Well, I for one will never forget being on the set of a Duncan Hines commercial at 4 years old with chocolate chips raining from the ceiling. Maybe that’s why I chose a career in advertising. What other careers have you considered?
I was going to be a clinical psychologist – but I fell in love with advertising. After I came to New York, I was a volunteer for a suicide hotline and was trained in active listening. It’s been vital to my career.
Aside from getting a creative brief that includes a basic guideline of what you should create, you’re basically starting from a blank page. How do you start the creative process? Is there a certain time of day you find you’re more creative?

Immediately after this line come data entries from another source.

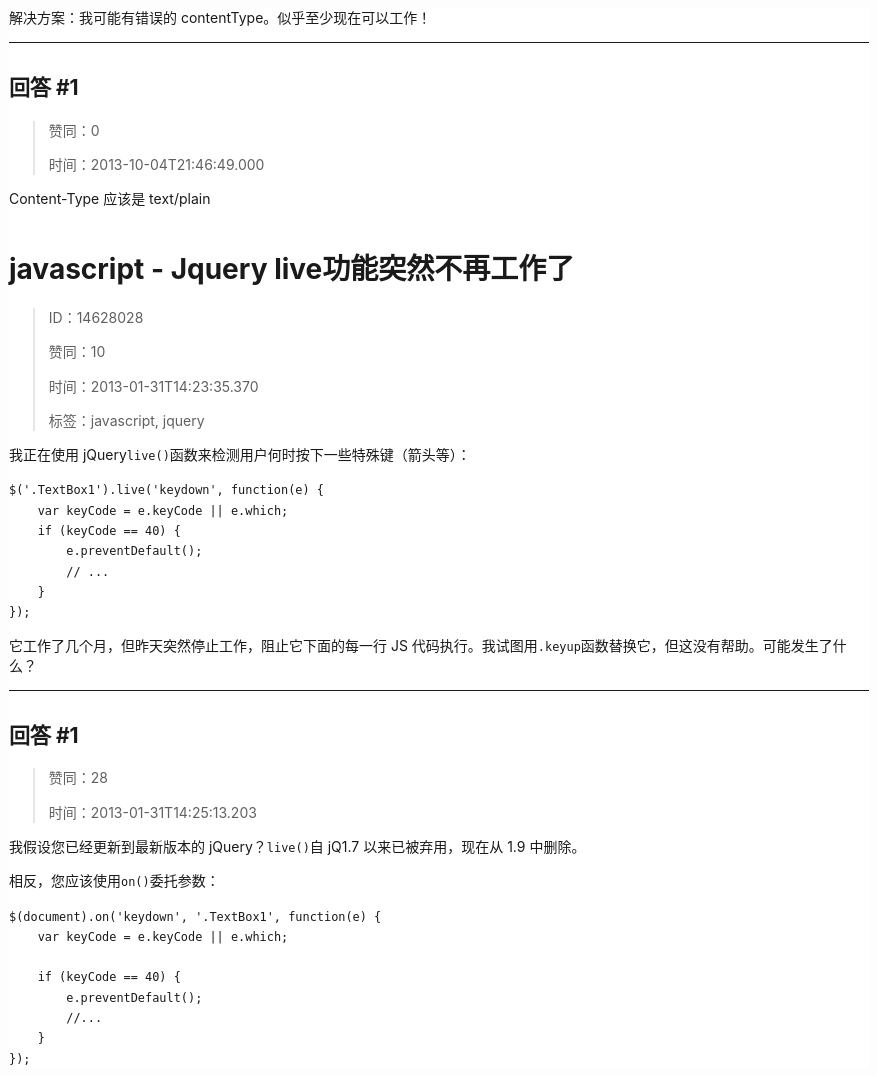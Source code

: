 解决方案：我可能有错误的 contentType。似乎至少现在可以工作！

* * *

## 回答 #1

> 赞同：0
> 
> 时间：2013-10-04T21:46:49.000

Content-Type 应该是 text/plain

# javascript - Jquery live功能突然不再工作了

> ID：14628028
> 
> 赞同：10
> 
> 时间：2013-01-31T14:23:35.370
> 
> 标签：javascript, jquery

我正在使用 jQuery`live()`函数来检测用户何时按下一些特殊键（箭头等）：

```
$('.TextBox1').live('keydown', function(e) {
    var keyCode = e.keyCode || e.which;
    if (keyCode == 40) {
        e.preventDefault();
        // ...
    }
}); 
```

它工作了几个月，但昨天突然停止工作，阻止它下面的每一行 JS 代码执行。我试图用`.keyup`函数替换它，但这没有帮助。可能发生了什么？

* * *

## 回答 #1

> 赞同：28
> 
> 时间：2013-01-31T14:25:13.203

我假设您已经更新到最新版本的 jQuery？`live()`自 jQ1.7 以来已被弃用，现在从 1.9 中删除。

相反，您应该使用`on()`委托参数：

```
$(document).on('keydown', '.TextBox1', function(e) {
    var keyCode = e.keyCode || e.which;

    if (keyCode == 40) {
        e.preventDefault();
        //...
    }
}); 
```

I work as part of a team and I tend to focus on all the details and see if they lead to something big. My partner (art director) focuses on the big picture and ignores the details and we just start talking. We talk about things that intrigue us, questions we have about the product, questions consumers might have. We try to fit into their shoes whether it’s a product or service. And we always start with the idea. What’s the end line? Key visual? The feeling that we want to leave people with? How can we be unique? Clever? Get people’s attention and persuade? The idea has to work everywhere - not just in television and print, but all executions in all media have to flow from it. I like getting up really early and hitting the computer instantly. It’s when my ideas aren’t affected by my rationality and come straight out of my brain without second thoughts or editing.

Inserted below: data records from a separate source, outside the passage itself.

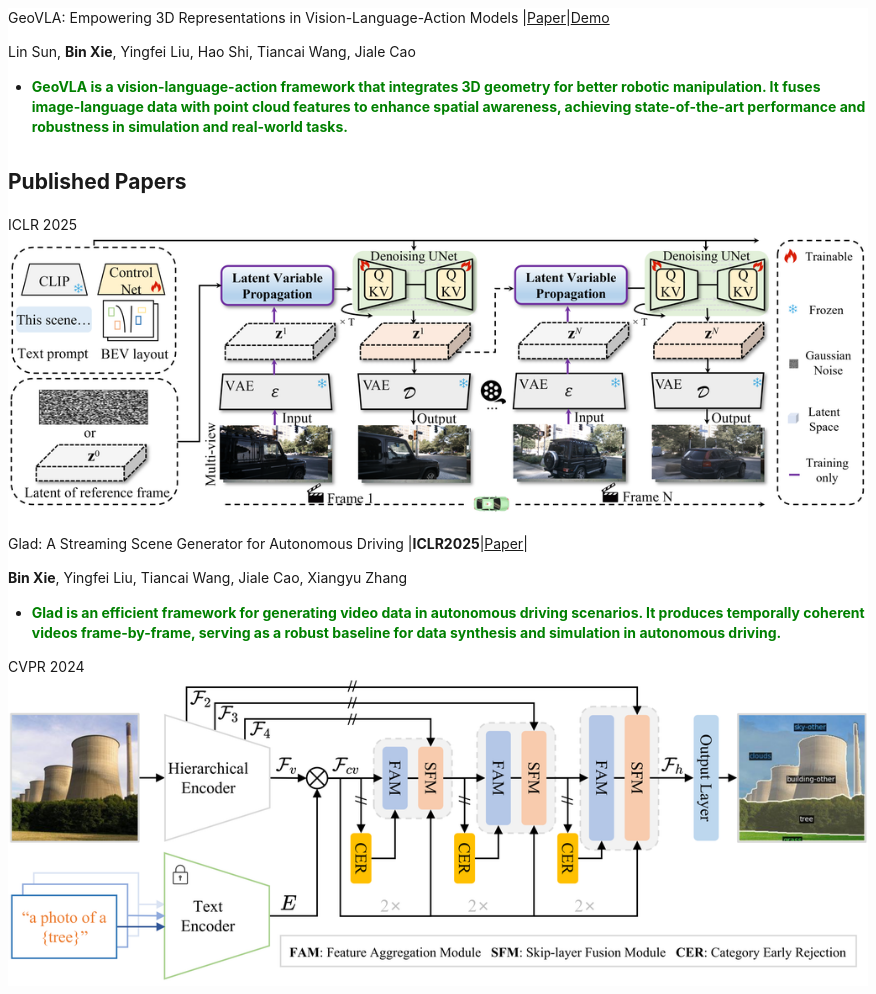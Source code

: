 GeoVLA: Empowering 3D Representations in Vision-Language-Action Models
|[Paper](https://arxiv.org/abs/2508.09071)|[Demo](https://linsun449.github.io/GeoVLA/)

Lin Sun, **Bin Xie**, Yingfei Liu, Hao Shi, Tiancai Wang, Jiale Cao

- <strong style="color:green"> GeoVLA is a vision-language-action framework that integrates 3D geometry for better robotic manipulation. It fuses image-language data with point cloud features to enhance spatial awareness, achieving state-of-the-art performance and robustness in simulation and real-world tasks. </strong>
</div>
</div>

## Published Papers
<div class='paper-box'><div class='paper-box-image'><div><div class="badge">ICLR 2025</div><img src='images/papers/glad.png' alt="sym" width="100%"></div></div>
<div class='paper-box-text' markdown="1">

Glad: A Streaming Scene Generator for Autonomous Driving
|**ICLR2025**|[Paper](https://xb534.github.io/)|

**Bin Xie**, Yingfei Liu, Tiancai Wang, Jiale Cao, Xiangyu Zhang

- <strong style="color:green"> Glad is an efficient framework for generating video data in autonomous driving scenarios. It produces temporally coherent videos frame-by-frame, serving as a robust baseline for data synthesis and simulation in autonomous driving.</strong>
</div>
</div>

<div class='paper-box'><div class='paper-box-image'><div><div class="badge">CVPR 2024</div><img src='images/papers/sed.png' alt="sym" width="100%"></div></div>
<div class='paper-box-text' markdown="1">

A lot has been said about how advertising has changed over the past 30 years with the inclusion of digital, social media, and other forms of advertising. What has stayed the same?

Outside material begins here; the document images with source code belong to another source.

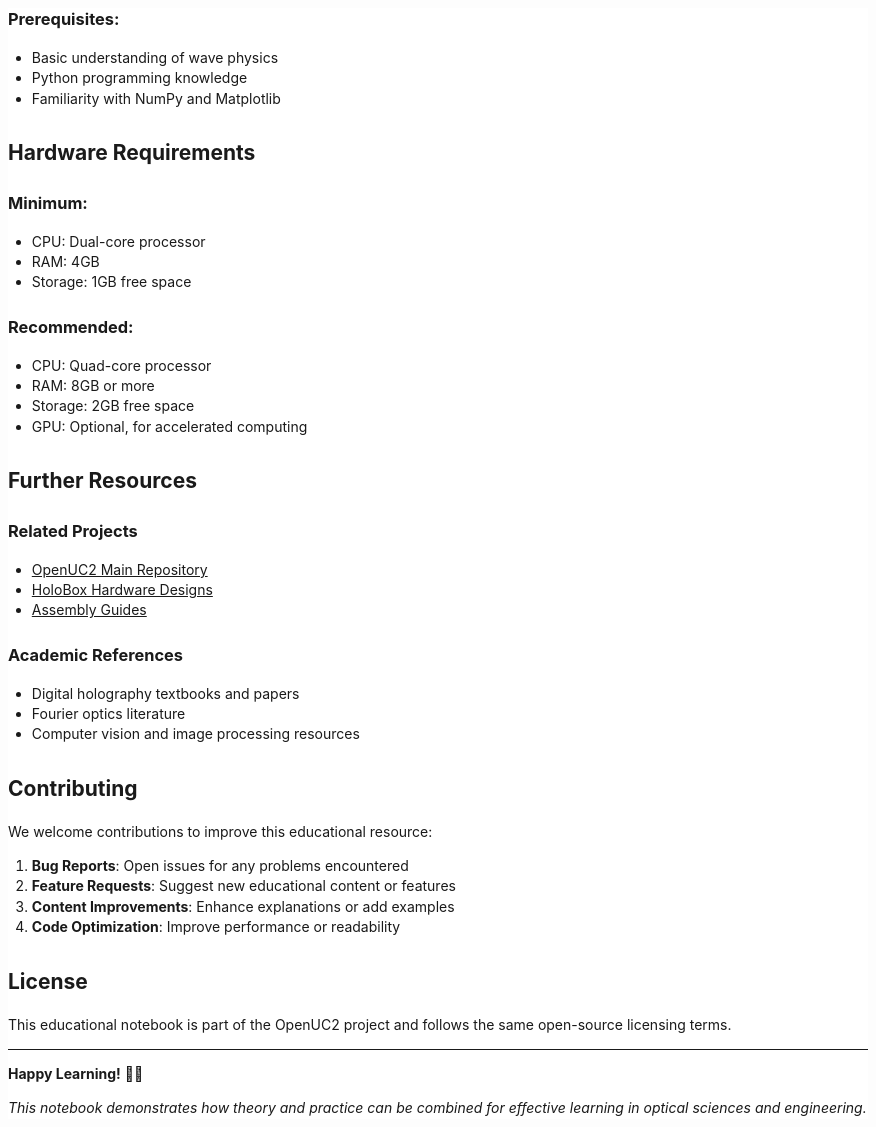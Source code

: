 ### Prerequisites:

- Basic understanding of wave physics
- Python programming knowledge
- Familiarity with NumPy and Matplotlib

## Hardware Requirements

### Minimum:
- CPU: Dual-core processor
- RAM: 4GB
- Storage: 1GB free space

### Recommended:
- CPU: Quad-core processor
- RAM: 8GB or more
- Storage: 2GB free space
- GPU: Optional, for accelerated computing

## Further Resources

### Related Projects
- [OpenUC2 Main Repository](https://github.com/openUC2/UC2-GIT)
- [HoloBox Hardware Designs](../Production_Files/)
- [Assembly Guides](../Technical_Documents/)

### Academic References
- Digital holography textbooks and papers
- Fourier optics literature
- Computer vision and image processing resources

## Contributing

We welcome contributions to improve this educational resource:

1. **Bug Reports**: Open issues for any problems encountered
2. **Feature Requests**: Suggest new educational content or features
3. **Content Improvements**: Enhance explanations or add examples
4. **Code Optimization**: Improve performance or readability

## License

This educational notebook is part of the OpenUC2 project and follows the same open-source licensing terms.

---

**Happy Learning!** 🔬✨

*This notebook demonstrates how theory and practice can be combined for effective learning in optical sciences and engineering.*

What has stayed the same is that there’s always a connection to humanity. There’s a connection to peoples’ likes and dislikes. And even though those likes and dislikes change over time, you’re always trying to connect to them and get an emotional response from people, from peoples’ humanity.
And finally, how do you feel about your daughter(s) following in your footsteps?
Well I think it’s an interesting career. Unfortunately, the whole model of making money has changed. The media has fragmented and the internet has reduced costs and therefore, fees. So, the question to ask is how we’ll all support ourselves in 5 years. On the other hand, advertising is always changing. That’s why it’s interesting. Every day is something different. There’s a new competitor, a new app, a new way to influence people. It’s constantly being on your toes. And I’ve learned about things that I never expected to learn about - everything from computers and phones to pharmaceuticals and peanut butter. I’ve become a more interesting person because of it and I spend time with some of the most delightful, engaging and intelligent people one can imagine.